SEC Modernizes Banking Disclosure and Eliminates Industry Guide 3

On September 11, 2020, the Securities and Exchange Commission (“SEC”) adopted a final rule to modernize the statistical disclosures that banks, bank holding companies (“BHCs”), savings and loan associations, and savings and loan holding companies (“banking registrants”) have historically provided to investors according to Industry Guide 3, Statistical Disclosure by Bank Holding Companies (“Guide 3”).  The rule will eliminate Guide 3 and move the disclosure requirements into a new subpart of Regulation S-K (the “Item 1400 rules”).

Guide 3, first published in 1976, was intended to provide investors industry-specific information relevant to BHCs by requiring BHCs to provide tabular and narrative disclosure applicable to their banking operations in addition to the information required in periodic reports and registration statements.

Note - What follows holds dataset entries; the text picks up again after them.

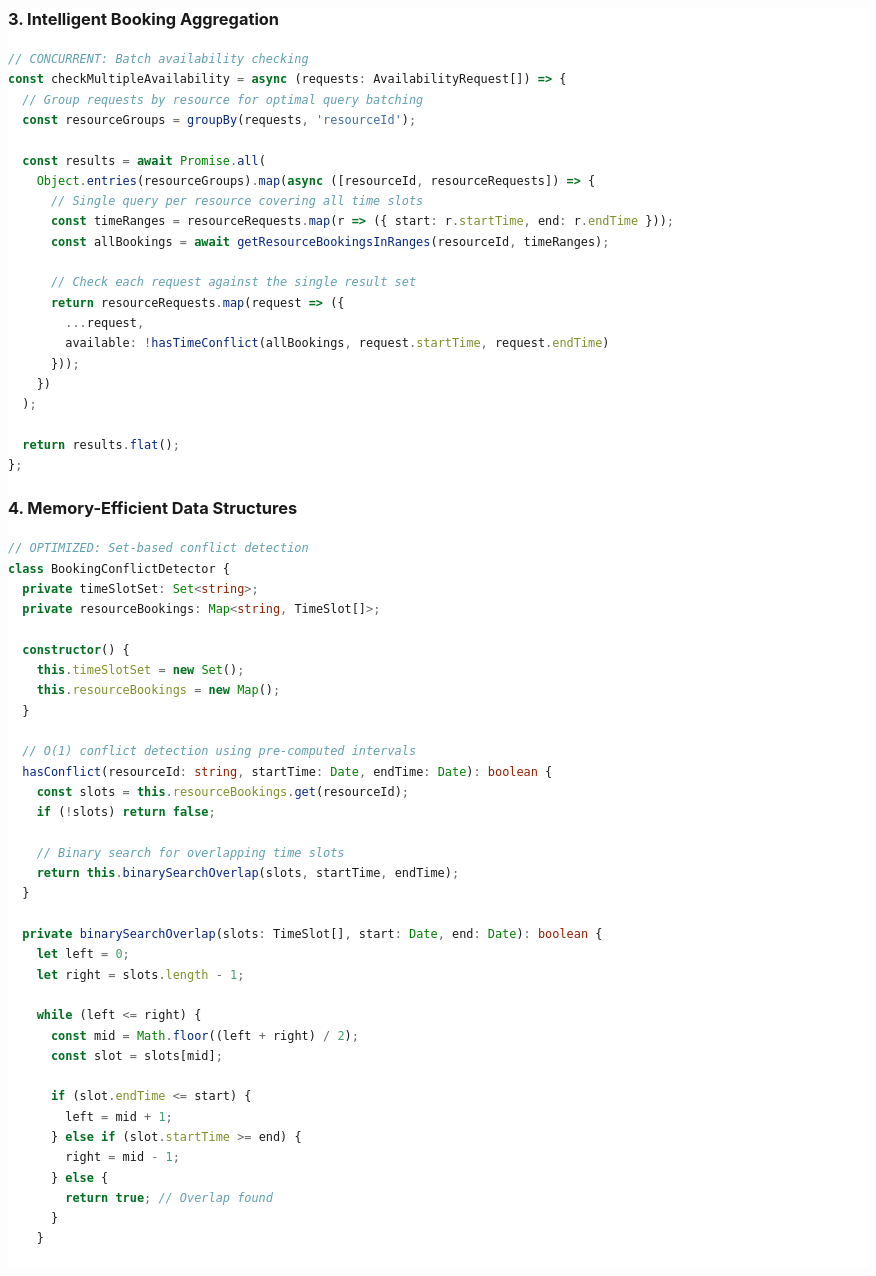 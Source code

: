 ### 3. **Intelligent Booking Aggregation**
```typescript
// CONCURRENT: Batch availability checking
const checkMultipleAvailability = async (requests: AvailabilityRequest[]) => {
  // Group requests by resource for optimal query batching
  const resourceGroups = groupBy(requests, 'resourceId');
  
  const results = await Promise.all(
    Object.entries(resourceGroups).map(async ([resourceId, resourceRequests]) => {
      // Single query per resource covering all time slots
      const timeRanges = resourceRequests.map(r => ({ start: r.startTime, end: r.endTime }));
      const allBookings = await getResourceBookingsInRanges(resourceId, timeRanges);
      
      // Check each request against the single result set
      return resourceRequests.map(request => ({
        ...request,
        available: !hasTimeConflict(allBookings, request.startTime, request.endTime)
      }));
    })
  );
  
  return results.flat();
};
```

### 4. **Memory-Efficient Data Structures**
```typescript
// OPTIMIZED: Set-based conflict detection
class BookingConflictDetector {
  private timeSlotSet: Set<string>;
  private resourceBookings: Map<string, TimeSlot[]>;
  
  constructor() {
    this.timeSlotSet = new Set();
    this.resourceBookings = new Map();
  }
  
  // O(1) conflict detection using pre-computed intervals
  hasConflict(resourceId: string, startTime: Date, endTime: Date): boolean {
    const slots = this.resourceBookings.get(resourceId);
    if (!slots) return false;
    
    // Binary search for overlapping time slots
    return this.binarySearchOverlap(slots, startTime, endTime);
  }
  
  private binarySearchOverlap(slots: TimeSlot[], start: Date, end: Date): boolean {
    let left = 0;
    let right = slots.length - 1;
    
    while (left <= right) {
      const mid = Math.floor((left + right) / 2);
      const slot = slots[mid];
      
      if (slot.endTime <= start) {
        left = mid + 1;
      } else if (slot.startTime >= end) {
        right = mid - 1;
      } else {
        return true; // Overlap found
      }
    }
    
```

Since Guide 3 was last revised in 1986, the SEC, the Financing Accounting Standards Board (“FASB”), and the International Accounting Standards Board have adopted new disclosure requirements and updated accounting standards, which have significantly changed financial reporting obligations.  In addition, the availability of the SEC’s Electronic Data Gathering, Analysis, and Retrieval System (“EDGAR”) has made registrants’ historical filings much more accessible to the public.  The implementation of the Item 1400 rules reflect the significant changes made in financial reporting in the last 30 years and are the next in a series of updates banks, BHCs, and similar registrants must adapt to following the 2008 financial crisis, Dodd-Frank implementation, and Basel Pillar 3 disclosure requirements. 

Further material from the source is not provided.